Further, the report found that adaptation finance needs of developing countries are 10-18 times bigger than what is needed through international public finance flows. At the same time, public multilateral and bilateral adaptation finance flows to developing countries declined by 15 percent — to US$ 21 billion in 2021 – creating a current adaptation finance gap of about US$ 194-366 billion a year.
Failing to increase investments in adaptation could have massive implications for losses and damage, particularly for the most vulnerable, the report found. The report recommended several ways to increase climate financing, at the national, international and private sector levels, as well as moving the new Loss and Damage fund to more innovative financing mechanisms to grow the scale of adaptation investment.
The Adaptation Fund, created to support the most vulnerable communities through concrete adaptation projects, has been striving to increase its support for developing countries in tandem with the growing needs, by doubling the amount of money available for single-country projects and adding new funding windows in areas such as project scale-up, innovation, learning and sharing, as well as locally led adaptation and enhanced direct access to further increase country and community ownership of projects, help accelerate innovative adaptation actions and a knowledge base of scalable solutions.
The Fund has also grown rapidly, now committing over US$ 1 billion to nearly 160 concrete projects on the ground for the most vulnerable, and serving over 41 million beneficiaries in over 100 developing countries around the world. All its funding is in the form of grants, which makes it suitable for the most vulnerable communities in developing countries that often cannot address their finance needs through loan-based financing or large-scale private investment.
In line with the commitment by developed countries made at the Glasgow Climate Conference in 2021 to double adaptation finance from 2019 levels by 2025, the Adaptation Fund received significant amounts of pledges in that conference and the one last year in Egypt’s Sharm el-Sheikh, amounting to US$ 360 million and US$ 240 million, respectively. Encouraged by those signals, the Fund has set resource mobilization goals for 2023 of US$ 300 million to maintain pace with the high adaptation demand it has been receiving.

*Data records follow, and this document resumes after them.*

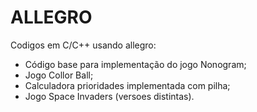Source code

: # ALLEGRO

Codigos em C/C++ usando allegro:

- Código base para implementação do jogo Nonogram;
- Jogo Collor Ball;
- Calculadora prioridades implementada com pilha;
- Jogo Space Invaders (versoes distintas).
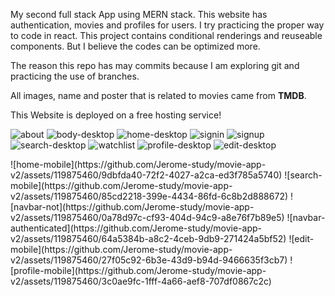 My second full stack App using MERN stack. This website has authentication, movies and profiles for users.  I try practicing the proper way to code in react. This project contains conditional renderings and reuseable components. But I believe the codes can be optimized more.


The reason this repo has may commits because I am exploring git and practicing the use of branches.


All images, name and poster that is related to movies came from **TMDB**.

This Website is deployed on a free hosting service!

![about](https://github.com/Jerome-study/movie-app-v2/assets/119875460/c0edbc69-6561-4e33-bd9f-282b26e079d2)
![body-desktop](https://github.com/Jerome-study/movie-app-v2/assets/119875460/255ecf42-f181-49fa-985f-f8deaae76378)
![home-desktop](https://github.com/Jerome-study/movie-app-v2/assets/119875460/aab40844-dd7c-4c22-8499-bfd106326998)
![signin](https://github.com/Jerome-study/movie-app-v2/assets/119875460/0005b477-58ca-4ae0-af55-4e651eb74332)
![signup](https://github.com/Jerome-study/movie-app-v2/assets/119875460/deed80ff-91e4-4de0-bc41-bd1d9ef0773f)
![search-desktop](https://github.com/Jerome-study/movie-app-v2/assets/119875460/d65003a8-094f-49cc-8e3c-dd36bfc5bc7e)
![watchlist](https://github.com/Jerome-study/movie-app-v2/assets/119875460/3a74c08f-f316-4137-871a-469d4f80a5ee)
![profile-desktop](https://github.com/Jerome-study/movie-app-v2/assets/119875460/7abd523d-4a1f-43f3-9080-ecaf996d921b)
![edit-desktop](https://github.com/Jerome-study/movie-app-v2/assets/119875460/6af82595-4b3b-4b53-ab43-c9d83fd33d37)






<div align="flex">
  ![home-mobile](https://github.com/Jerome-study/movie-app-v2/assets/119875460/9dbfda40-72f2-4027-a2ca-ed3f785a5740)
  ![search-mobile](https://github.com/Jerome-study/movie-app-v2/assets/119875460/85cd2218-399e-4434-86fd-6c8b2d888672)
  ![navbar-not](https://github.com/Jerome-study/movie-app-v2/assets/119875460/0a78d97c-cf93-404d-94c9-a8e76f7b89e5)
  ![navbar-authenticated](https://github.com/Jerome-study/movie-app-v2/assets/119875460/64a5384b-a8c2-4ceb-9db9-271424a5bf52)
  ![edit-mobile](https://github.com/Jerome-study/movie-app-v2/assets/119875460/27f05c92-6b3e-43d9-b94d-9466635f3cb7)
  ![profile-mobile](https://github.com/Jerome-study/movie-app-v2/assets/119875460/3c0ae9fc-1fff-4a66-aef8-707df0867c2c)  
</div>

“The new Adaptation Gap report is alarming but not surprising. The Adaptation Fund has been receiving record demand for several years now, as we see continuing and rising need for adaptation action and worsening climate change impacts across the globe. At the same time, the report found that financing needs are increasing to more than 10 times of what is actually available,” said Mikko Ollikainen, Head of the Adaptation Fund. “Scaling up support to developing countries is at the heart of the Adaptation Fund’s new 5-year strategy, which seeks to accelerate action, innovation, learning and sharing in adaptation. Its pioneering Direct Access modality offers countries the space to innovate in adaptation through locally led and tailored adaptation solutions, and its newer offerings are helping to accelerate actions at scale, but we will need more robust and sustained financing to keep pace with these rising needs.”